- **EXERCISE INSTRUCTIONS**
Pull out each line of the records holding the string "reports".

(Stored items from a collection)
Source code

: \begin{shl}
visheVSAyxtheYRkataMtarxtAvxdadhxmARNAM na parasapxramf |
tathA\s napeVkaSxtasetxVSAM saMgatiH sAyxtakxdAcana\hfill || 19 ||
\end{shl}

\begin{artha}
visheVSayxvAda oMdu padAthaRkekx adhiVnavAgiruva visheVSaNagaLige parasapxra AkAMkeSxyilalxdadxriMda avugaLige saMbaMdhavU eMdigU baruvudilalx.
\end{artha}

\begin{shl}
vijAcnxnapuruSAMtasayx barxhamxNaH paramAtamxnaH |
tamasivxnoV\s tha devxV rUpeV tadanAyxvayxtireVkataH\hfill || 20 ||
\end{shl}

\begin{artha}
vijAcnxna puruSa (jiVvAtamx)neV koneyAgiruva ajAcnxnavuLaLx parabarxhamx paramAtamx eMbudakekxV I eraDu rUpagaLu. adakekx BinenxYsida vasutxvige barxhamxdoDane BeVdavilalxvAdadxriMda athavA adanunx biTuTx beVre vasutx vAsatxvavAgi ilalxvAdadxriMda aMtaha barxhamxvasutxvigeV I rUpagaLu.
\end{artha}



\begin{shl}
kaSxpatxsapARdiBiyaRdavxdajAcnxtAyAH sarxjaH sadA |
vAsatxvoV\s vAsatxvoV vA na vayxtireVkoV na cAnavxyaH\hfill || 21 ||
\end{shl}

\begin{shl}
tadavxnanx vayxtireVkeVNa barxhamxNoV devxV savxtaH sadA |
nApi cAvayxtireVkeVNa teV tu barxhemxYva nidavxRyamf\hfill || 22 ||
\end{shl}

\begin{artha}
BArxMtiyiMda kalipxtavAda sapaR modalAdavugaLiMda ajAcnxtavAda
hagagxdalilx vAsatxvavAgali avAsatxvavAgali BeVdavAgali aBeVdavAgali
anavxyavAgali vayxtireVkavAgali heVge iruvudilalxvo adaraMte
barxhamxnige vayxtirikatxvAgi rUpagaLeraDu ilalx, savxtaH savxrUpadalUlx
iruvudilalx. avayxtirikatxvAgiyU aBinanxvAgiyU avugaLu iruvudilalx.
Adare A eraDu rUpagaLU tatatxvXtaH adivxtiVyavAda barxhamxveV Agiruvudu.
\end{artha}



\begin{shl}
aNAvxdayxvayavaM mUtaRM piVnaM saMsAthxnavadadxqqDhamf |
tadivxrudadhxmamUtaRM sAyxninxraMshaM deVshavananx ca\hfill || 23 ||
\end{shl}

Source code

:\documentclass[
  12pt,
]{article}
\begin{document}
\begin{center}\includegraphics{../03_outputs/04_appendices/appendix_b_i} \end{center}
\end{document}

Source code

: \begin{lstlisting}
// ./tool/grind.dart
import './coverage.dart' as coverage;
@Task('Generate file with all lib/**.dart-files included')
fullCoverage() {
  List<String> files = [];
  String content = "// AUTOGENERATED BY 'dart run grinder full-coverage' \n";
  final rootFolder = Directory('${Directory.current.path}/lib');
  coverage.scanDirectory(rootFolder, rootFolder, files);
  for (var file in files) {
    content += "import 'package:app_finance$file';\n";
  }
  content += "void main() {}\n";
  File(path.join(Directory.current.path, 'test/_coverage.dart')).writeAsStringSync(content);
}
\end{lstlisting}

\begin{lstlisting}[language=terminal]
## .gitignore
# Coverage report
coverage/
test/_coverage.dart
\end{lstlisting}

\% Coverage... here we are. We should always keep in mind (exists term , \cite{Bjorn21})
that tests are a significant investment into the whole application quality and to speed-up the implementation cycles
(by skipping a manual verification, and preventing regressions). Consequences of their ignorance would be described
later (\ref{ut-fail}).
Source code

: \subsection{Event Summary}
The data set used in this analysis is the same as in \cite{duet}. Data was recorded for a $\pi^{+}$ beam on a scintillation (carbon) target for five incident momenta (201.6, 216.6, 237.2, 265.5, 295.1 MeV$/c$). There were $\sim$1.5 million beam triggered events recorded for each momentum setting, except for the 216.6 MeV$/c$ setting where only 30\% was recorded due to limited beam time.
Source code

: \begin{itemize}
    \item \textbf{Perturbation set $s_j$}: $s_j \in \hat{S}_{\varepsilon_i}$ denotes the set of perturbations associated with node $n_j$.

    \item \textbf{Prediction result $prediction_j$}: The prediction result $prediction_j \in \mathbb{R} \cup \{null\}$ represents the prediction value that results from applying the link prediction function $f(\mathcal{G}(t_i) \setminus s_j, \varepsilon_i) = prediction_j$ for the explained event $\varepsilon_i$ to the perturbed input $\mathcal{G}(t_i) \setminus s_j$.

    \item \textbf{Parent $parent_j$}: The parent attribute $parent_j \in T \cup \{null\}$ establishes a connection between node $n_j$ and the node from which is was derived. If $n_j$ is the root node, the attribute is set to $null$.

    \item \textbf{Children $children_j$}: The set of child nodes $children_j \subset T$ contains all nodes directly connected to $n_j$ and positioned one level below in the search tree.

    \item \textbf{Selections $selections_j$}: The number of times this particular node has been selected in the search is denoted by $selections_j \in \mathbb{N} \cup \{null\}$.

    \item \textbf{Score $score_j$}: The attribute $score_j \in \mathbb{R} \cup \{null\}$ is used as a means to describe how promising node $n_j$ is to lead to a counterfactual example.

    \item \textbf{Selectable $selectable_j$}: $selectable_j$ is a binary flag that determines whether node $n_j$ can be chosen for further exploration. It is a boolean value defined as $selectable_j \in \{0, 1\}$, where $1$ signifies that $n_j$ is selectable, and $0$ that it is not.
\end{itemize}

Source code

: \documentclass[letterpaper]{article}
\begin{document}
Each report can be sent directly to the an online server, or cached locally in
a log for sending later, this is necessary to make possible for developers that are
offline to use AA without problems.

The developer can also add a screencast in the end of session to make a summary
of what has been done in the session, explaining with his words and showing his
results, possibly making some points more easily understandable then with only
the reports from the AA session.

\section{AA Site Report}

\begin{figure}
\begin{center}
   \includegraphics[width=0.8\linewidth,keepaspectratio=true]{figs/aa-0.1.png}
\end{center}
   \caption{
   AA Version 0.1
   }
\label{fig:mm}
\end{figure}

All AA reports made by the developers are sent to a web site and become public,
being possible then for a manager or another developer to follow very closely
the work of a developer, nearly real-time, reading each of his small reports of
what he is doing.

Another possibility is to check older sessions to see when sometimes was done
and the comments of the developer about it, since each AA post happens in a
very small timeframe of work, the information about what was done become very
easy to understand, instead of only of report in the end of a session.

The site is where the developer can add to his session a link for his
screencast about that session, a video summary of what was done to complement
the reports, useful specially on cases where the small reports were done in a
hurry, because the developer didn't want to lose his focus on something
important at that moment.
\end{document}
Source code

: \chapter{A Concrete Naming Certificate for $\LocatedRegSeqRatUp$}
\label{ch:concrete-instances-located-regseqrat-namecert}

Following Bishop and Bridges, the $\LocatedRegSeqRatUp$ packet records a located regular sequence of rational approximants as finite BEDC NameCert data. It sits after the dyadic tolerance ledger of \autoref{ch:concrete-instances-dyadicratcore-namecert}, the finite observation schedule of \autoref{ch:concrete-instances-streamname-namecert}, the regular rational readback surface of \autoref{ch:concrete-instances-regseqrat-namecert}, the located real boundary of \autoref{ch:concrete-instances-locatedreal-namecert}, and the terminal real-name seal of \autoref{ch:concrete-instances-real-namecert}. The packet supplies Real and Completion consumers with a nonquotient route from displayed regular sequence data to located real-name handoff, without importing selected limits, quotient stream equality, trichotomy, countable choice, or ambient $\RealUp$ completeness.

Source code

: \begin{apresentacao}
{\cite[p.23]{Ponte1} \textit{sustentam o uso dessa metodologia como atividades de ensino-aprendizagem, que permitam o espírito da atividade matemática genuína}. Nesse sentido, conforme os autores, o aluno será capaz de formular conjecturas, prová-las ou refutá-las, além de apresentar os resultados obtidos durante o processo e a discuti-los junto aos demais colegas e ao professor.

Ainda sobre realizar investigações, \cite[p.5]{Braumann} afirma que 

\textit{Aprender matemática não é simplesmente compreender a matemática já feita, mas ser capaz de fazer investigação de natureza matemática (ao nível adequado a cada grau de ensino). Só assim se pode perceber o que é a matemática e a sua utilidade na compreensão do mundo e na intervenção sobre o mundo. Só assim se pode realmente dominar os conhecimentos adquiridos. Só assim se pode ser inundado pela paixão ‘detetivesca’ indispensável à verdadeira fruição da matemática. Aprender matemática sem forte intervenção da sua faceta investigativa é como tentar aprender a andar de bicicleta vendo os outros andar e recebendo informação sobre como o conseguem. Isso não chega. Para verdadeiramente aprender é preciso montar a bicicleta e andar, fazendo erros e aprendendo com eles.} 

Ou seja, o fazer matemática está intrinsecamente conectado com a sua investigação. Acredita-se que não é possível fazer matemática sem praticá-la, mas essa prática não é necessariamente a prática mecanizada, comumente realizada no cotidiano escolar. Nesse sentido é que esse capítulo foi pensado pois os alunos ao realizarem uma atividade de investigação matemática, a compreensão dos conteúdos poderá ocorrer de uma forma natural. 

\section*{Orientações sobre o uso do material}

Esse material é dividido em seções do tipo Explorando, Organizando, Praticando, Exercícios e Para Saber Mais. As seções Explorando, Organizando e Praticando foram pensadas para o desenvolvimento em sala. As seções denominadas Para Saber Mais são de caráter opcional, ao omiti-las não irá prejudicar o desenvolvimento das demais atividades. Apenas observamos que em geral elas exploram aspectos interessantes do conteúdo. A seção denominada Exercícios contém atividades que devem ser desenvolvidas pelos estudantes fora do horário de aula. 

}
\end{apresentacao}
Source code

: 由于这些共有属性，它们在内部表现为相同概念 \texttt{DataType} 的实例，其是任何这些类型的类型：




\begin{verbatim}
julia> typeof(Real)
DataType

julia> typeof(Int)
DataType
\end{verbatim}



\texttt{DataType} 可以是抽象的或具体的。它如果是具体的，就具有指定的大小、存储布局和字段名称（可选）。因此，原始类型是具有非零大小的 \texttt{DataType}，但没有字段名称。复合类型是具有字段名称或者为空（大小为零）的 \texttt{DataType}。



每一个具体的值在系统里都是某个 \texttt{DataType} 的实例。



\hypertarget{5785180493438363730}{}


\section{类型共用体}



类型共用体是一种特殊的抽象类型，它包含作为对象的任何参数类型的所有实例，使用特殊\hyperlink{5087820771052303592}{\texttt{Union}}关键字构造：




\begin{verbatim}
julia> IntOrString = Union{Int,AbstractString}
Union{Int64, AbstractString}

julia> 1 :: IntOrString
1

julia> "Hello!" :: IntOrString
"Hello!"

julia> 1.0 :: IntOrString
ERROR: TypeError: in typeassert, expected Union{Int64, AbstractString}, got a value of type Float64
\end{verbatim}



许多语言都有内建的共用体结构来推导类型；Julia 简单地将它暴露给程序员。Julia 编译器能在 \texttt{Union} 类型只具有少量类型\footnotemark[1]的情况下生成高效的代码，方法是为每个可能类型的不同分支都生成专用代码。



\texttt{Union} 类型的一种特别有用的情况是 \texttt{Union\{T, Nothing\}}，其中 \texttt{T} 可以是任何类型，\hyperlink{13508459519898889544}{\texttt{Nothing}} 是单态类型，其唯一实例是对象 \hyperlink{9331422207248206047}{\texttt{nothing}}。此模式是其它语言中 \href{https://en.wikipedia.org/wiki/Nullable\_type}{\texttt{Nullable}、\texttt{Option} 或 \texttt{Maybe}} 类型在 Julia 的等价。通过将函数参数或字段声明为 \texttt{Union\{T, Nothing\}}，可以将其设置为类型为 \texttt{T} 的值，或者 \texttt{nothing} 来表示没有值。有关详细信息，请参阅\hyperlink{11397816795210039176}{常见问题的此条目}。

- **WRITTEN REPLY**
the reports from the AA session.
All AA reports made by the developers are sent to a web site and become public,
the work of a developer, nearly real-time, reading each of his small reports of
the reports, useful specially on cases where the small reports were done in a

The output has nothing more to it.